Los partidos son unas estructuras estables, que buscan tomar parte en las decisiones o controlarlas, y para ello participan en elecciones. Esto último es sustancial a los partidos y es lo que los diferencia de otro tipo de agrupaciones.
Se puede criticar el rol de los partidos, pero cuando éstos desarrollan sus actividades adecuadamente cumplen varias funciones de extrema importancia en una democracia. Representan a ciudadanos de muy diversas condiciones sociales y situados en puntos muy distantes del territorio. Permiten agrupar sus voluntades; de ese modo se convierten en cinturones de transmisión de demandas, en la “puerta de entrada” de las inquietudes de la gente. Así, se convierten en intermediarios entre la sociedad civil y el Estado, y también entre los ciudadanos.
Pero hay más: los partidos pueden promover medidas de política, pero asimismo oponerse a ellas; su interacción puede resultar en decisiones más eficientes que cuando son tomadas por una sola fuerza; los partidos pueden contribuir a que los ciudadanos controlen el poder público.
Así concebidos, los partidos son los vehículos de la democracia, cuya interacción permite llegar a acuerdos, y de ese modo evitar la violencia. Históricamente, la democracia contemporánea ha surgido al calor de los partidos y éstos al abrigo de aquella. No existe democracia sin partidos políticos y viceversa.

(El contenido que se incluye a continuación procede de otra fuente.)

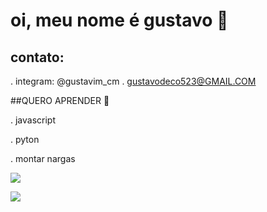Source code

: # oi, meu nome é gustavo 🐴
## contato:

. integram: @gustavim_cm . gustavodeco523@GMAIL.COM

##QUERO APRENDER 📑

. javascript

. pyton

. montar nargas 

![](https://img.shields.io/badge/Scratch-4D97FF?style=for-the-badge&logo=Scratch&logoColor=white)

![](https://img.shields.io/badge/JavaScript-323330?style=for-the-badge&logo=javascript&logoColor=F7DF1E)

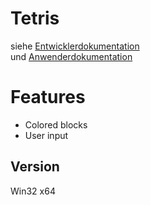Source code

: # Tetris
siehe [Entwicklerdokumentation](https://github.com/TK221/Tetris/blob/main/Entwicklerdokumentation.md)\
und [Anwenderdokumentation](https://github.com/TK221/Tetris/blob/main/Anwenderdokumentation.md)

# Features
- Colored blocks
- User input

## Version
Win32 x64
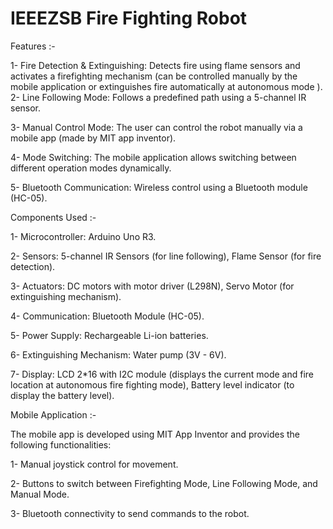 # IEEEZSB Fire Fighting Robot


Features :-


1- Fire Detection & Extinguishing: Detects fire using flame sensors and activates a firefighting mechanism (can be controlled manually by the mobile application or extinguishes fire automatically at autonomous mode ).
2- Line Following Mode: Follows a predefined path using a 5-channel IR sensor.

3- Manual Control Mode: The user can control the robot manually via a mobile app (made by MIT app inventor).

4- Mode Switching: The mobile application allows switching between different operation modes dynamically.

5- Bluetooth Communication: Wireless control using a Bluetooth module (HC-05).  
 

Components Used :-


1- Microcontroller: Arduino Uno R3.

2- Sensors: 5-channel IR Sensors (for line following), Flame Sensor (for fire detection).

3- Actuators: DC motors with motor driver (L298N), Servo Motor (for extinguishing mechanism).

4- Communication: Bluetooth Module (HC-05).

5- Power Supply: Rechargeable Li-ion batteries.

6- Extinguishing Mechanism: Water pump (3V - 6V).

7- Display: LCD 2*16 with I2C module (displays the current mode and fire location at autonomous fire fighting mode), Battery level indicator (to display the battery level).


Mobile Application :-


The mobile app is developed using MIT App Inventor and provides the following functionalities:

1- Manual joystick control for movement.

2- Buttons to switch between Firefighting Mode, Line Following Mode, and Manual Mode.

3- Bluetooth connectivity to send commands to the robot.



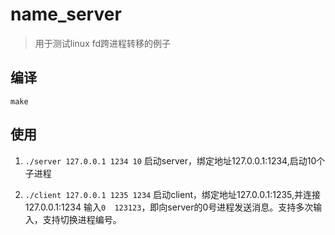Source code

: # name_server
> 用于测试linux fd跨进程转移的例子

## 编译
`make`

## 使用
1. `./server 127.0.0.1 1234 10`
 启动server，绑定地址127.0.0.1:1234,启动10个子进程

2. `./client 127.0.0.1 1235 1234`
  启动client，绑定地址127.0.0.1:1235,并连接127.0.0.1:1234
  输入`0  123123`，即向server的0号进程发送消息。支持多次输入，支持切换进程编号。

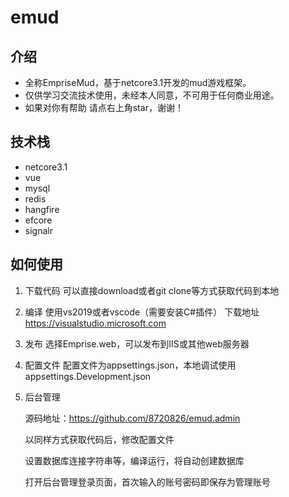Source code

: # emud
## 介绍
* 全称EmpriseMud，基于netcore3.1开发的mud游戏框架。
* 仅供学习交流技术使用，未经本人同意，不可用于任何商业用途。
* 如果对你有帮助 请点右上角star，谢谢！
## 技术栈
* netcore3.1
* vue
* mysql
* redis
* hangfire
* efcore
* signalr

## 如何使用
1. 下载代码
    可以直接download或者git clone等方式获取代码到本地
    
2. 编译
    使用vs2019或者vscode（需要安装C#插件）
    下载地址 https://visualstudio.microsoft.com
    
3. 发布
    选择Emprise.web，可以发布到IIS或其他web服务器
    
4. 配置文件
    配置文件为appsettings.json，本地调试使用appsettings.Development.json
    
5. 后台管理

    源码地址：https://github.com/8720826/emud.admin

    以同样方式获取代码后，修改配置文件

    设置数据库连接字符串等，编译运行，将自动创建数据库

    打开后台管理登录页面，首次输入的账号密码即保存为管理账号

    
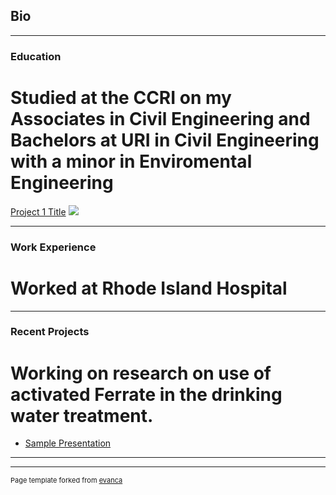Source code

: ## Bio

---
### Education
# Studied at the CCRI on my Associates in Civil Engineering  and Bachelors at URI in Civil Engineering with a minor in Enviromental Engineering 
[Project 1 Title](/sample_page)
<img src="images/dummy_thumbnail.jpg?raw=true"/>

---
### Work Experience
# Worked at Rhode Island Hospital 

---
### Recent Projects
# Working on research on use of activated  Ferrate in the drinking water treatment.

- [Sample Presentation](http://bloose.github.io/pdf/sample_presentation.pdf)

---




---
<p style="font-size:11px">Page template forked from <a href="https://github.com/evanca/quick-portfolio">evanca</a></p>
<!-- Remove above link if you don't want to attibute -->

Los partidos deben tener una doctrina, un sumario de sus principios, valores y fines; una estructura u organización. Y deben ser perdurables. Una agrupación creada solamente para participar en las siguientes elecciones falla en el tercer requisito, no alcanza a dotarse del segundo y casi con seguridad carece del primero.
Los partidos políticos, especialmente aquellos que finalmente han logrado dotarse de una estructura, pueden volverse lentos, burocráticos y poco propensos a la renovación interna. En ausencia de mecanismos democráticos de renovación, sus círculos dirigentes tienden a perpetuarse.
Frente a esto, hemos tenido en Bolivia un verdadero muestrario de lo que no se debe hacer: ha habido partidos organizados bajo la generosidad de un propietario, partidos agrupados alrededor de un caudillo pero sin doctrina, y sobre todo partidos organizados únicamente para responder a una coyuntura, especialmente electoral, de los que la lista es muy larga.
Los partidos enfrentan amenazas que impiden su surgimiento, crecimiento y buen funcionamiento. La primera es la antipolítica masiva, el rechazo a la política, una actitud tan generalizada como nociva.
La segunda amenaza es el caudillismo, el convencimiento de que basta un líder fuerte para mover las voluntades de millones, cuando lo que en realidad hace es paralizarlas.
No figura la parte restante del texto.